**Try it:**
Collect all lines from the records below that include the word "citep".

■ ■ ■ ■ ■

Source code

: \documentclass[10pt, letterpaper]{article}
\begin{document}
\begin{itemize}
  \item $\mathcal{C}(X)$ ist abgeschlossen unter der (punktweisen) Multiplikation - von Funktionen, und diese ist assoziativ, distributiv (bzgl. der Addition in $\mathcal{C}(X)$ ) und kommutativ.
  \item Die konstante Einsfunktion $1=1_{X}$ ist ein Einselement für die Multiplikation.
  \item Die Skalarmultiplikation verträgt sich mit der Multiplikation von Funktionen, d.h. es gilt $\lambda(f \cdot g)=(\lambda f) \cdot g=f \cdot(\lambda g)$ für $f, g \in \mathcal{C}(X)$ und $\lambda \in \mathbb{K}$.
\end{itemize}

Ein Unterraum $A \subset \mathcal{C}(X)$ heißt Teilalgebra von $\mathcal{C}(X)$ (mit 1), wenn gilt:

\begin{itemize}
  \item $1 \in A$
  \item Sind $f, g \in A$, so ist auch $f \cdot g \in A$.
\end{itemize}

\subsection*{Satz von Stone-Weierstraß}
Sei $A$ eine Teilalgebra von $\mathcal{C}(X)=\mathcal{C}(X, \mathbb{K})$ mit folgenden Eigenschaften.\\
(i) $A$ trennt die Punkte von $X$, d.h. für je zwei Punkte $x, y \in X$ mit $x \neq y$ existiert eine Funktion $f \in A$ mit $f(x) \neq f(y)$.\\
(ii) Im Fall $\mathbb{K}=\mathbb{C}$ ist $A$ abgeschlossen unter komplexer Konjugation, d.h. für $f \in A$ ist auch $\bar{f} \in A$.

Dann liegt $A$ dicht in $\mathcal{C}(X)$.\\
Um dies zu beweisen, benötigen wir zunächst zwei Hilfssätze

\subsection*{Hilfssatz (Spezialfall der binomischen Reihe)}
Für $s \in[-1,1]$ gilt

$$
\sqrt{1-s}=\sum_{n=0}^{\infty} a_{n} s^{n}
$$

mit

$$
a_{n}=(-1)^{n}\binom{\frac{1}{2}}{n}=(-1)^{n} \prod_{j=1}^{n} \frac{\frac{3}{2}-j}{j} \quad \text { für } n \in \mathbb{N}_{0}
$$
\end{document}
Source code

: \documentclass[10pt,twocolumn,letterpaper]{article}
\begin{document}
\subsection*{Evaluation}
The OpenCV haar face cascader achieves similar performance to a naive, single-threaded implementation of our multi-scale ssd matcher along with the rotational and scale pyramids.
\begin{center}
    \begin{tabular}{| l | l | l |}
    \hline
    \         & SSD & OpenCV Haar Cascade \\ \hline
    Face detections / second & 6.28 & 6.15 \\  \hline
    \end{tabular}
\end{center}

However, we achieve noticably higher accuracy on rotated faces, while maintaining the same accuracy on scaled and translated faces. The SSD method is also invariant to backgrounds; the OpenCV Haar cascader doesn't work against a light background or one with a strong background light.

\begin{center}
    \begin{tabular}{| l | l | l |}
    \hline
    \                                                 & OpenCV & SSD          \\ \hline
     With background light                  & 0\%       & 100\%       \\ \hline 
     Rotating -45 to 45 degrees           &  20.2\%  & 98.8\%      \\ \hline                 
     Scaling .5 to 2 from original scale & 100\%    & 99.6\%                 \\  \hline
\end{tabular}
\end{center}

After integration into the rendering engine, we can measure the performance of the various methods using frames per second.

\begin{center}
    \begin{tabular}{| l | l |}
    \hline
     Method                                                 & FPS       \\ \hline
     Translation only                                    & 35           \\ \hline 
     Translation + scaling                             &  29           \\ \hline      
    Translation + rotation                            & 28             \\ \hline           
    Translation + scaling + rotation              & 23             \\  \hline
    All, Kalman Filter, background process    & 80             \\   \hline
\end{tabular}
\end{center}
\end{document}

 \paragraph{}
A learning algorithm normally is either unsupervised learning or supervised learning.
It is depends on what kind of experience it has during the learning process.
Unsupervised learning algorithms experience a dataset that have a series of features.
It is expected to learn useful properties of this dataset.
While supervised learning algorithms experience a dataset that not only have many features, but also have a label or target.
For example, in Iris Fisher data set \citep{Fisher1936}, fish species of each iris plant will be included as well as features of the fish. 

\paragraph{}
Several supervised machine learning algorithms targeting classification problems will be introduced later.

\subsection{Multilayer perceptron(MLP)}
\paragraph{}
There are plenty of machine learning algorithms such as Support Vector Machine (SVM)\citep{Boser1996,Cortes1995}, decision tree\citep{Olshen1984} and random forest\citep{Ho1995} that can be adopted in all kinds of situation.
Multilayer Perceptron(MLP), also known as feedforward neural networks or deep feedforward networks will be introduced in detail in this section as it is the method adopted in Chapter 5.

■ ■ ■ ■ ■

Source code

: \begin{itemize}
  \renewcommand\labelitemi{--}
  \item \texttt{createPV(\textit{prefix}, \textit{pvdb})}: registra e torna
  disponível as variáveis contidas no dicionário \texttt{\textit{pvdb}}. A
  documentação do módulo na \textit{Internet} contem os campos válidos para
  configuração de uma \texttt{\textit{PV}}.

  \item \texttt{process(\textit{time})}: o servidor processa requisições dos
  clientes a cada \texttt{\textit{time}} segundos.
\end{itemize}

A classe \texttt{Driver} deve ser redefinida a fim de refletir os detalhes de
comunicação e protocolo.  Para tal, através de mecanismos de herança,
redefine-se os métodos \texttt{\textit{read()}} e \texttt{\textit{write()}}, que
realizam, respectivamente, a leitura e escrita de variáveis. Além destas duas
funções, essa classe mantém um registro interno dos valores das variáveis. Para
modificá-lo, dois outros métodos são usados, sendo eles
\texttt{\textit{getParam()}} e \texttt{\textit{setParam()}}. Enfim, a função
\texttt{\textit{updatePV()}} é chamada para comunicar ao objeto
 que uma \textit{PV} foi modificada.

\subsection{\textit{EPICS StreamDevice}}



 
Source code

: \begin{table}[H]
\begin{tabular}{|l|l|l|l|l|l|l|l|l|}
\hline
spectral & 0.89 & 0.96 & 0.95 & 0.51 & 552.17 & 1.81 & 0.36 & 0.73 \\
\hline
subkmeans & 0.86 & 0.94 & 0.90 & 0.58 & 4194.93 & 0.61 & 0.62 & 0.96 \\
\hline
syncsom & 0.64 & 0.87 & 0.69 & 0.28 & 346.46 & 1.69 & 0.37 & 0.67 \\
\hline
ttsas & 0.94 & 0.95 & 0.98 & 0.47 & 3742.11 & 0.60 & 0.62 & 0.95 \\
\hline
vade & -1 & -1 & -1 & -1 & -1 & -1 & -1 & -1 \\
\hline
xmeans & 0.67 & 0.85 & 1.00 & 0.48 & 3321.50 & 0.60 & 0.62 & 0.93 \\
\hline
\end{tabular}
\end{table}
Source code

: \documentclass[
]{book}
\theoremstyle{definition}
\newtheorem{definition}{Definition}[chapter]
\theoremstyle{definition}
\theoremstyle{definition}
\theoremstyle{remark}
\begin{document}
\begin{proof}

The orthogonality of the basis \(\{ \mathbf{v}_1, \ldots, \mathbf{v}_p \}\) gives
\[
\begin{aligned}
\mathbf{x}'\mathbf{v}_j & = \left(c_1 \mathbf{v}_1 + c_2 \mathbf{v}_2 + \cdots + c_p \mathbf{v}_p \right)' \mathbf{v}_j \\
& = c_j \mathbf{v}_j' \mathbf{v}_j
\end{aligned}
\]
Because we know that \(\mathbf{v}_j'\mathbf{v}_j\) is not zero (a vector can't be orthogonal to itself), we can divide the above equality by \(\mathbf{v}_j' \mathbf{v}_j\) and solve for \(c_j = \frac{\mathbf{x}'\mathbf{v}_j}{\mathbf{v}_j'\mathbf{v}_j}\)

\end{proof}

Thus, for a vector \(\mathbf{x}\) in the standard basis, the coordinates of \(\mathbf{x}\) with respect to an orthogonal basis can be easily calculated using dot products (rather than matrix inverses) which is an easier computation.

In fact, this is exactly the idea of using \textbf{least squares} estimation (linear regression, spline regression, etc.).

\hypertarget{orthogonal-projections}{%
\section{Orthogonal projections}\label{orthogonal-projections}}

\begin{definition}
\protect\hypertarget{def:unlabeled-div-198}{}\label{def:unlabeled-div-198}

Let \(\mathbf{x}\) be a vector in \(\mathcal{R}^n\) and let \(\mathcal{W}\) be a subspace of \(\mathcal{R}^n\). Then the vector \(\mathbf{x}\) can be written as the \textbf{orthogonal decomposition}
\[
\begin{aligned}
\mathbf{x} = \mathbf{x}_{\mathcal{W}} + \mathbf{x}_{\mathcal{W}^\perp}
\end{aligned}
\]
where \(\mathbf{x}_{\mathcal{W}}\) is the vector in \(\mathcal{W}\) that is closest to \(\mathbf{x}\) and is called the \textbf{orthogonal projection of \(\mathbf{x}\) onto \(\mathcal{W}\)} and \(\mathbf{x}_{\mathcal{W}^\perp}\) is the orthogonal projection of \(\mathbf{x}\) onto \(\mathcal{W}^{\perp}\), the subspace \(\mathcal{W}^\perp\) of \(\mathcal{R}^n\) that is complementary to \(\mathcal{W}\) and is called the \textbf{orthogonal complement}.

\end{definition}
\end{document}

■ ■ ■ ■ ■

**Written answer:**
For example, in Iris Fisher data set \citep{Fisher1936}, fish species of each iris plant will be included as well as features of the fish. 
There are plenty of machine learning algorithms such as Support Vector Machine (SVM)\citep{Boser1996,Cortes1995}, decision tree\citep{Olshen1984} and random forest\citep{Ho1995} that can be adopted in all kinds of situation.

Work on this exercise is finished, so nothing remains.